[WHAT YOU ARE ASKED TO DO] Whenever a line carries the word "torchrun", pull it out of the entries.

[MATERIAL PROVIDED]
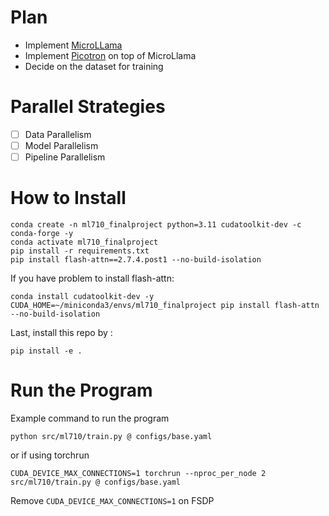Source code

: # Plan
- Implement [MicroLLama](https://github.com/keeeeenw/MicroLlama)
- Implement [Picotron](https://github.com/huggingface/picotron) on top of MicroLlama
- Decide on the dataset for training


# Parallel Strategies
- [ ] Data Parallelism
- [ ] Model Parallelism
- [ ] Pipeline Parallelism
<!-- - [ ] Data + Model Parallelism (Need at least 4 GPUs) -->

# How to Install
```
conda create -n ml710_finalproject python=3.11 cudatoolkit-dev -c conda-forge -y
conda activate ml710_finalproject
pip install -r requirements.txt
pip install flash-attn==2.7.4.post1 --no-build-isolation
```

If you have problem to install flash-attn:
```
conda install cudatoolkit-dev -y
CUDA_HOME=~/miniconda3/envs/ml710_finalproject pip install flash-attn --no-build-isolation
```

Last, install this repo by :
```
pip install -e .
```

# Run the Program
Example command to run the program
```
python src/ml710/train.py @ configs/base.yaml
```

or if using torchrun
```
CUDA_DEVICE_MAX_CONNECTIONS=1 torchrun --nproc_per_node 2 src/ml710/train.py @ configs/base.yaml
```

Remove `CUDA_DEVICE_MAX_CONNECTIONS=1` on FSDP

[SOLUTION FOR THIS PROBLEM]
or if using torchrun
CUDA_DEVICE_MAX_CONNECTIONS=1 torchrun --nproc_per_node 2 src/ml710/train.py @ configs/base.yaml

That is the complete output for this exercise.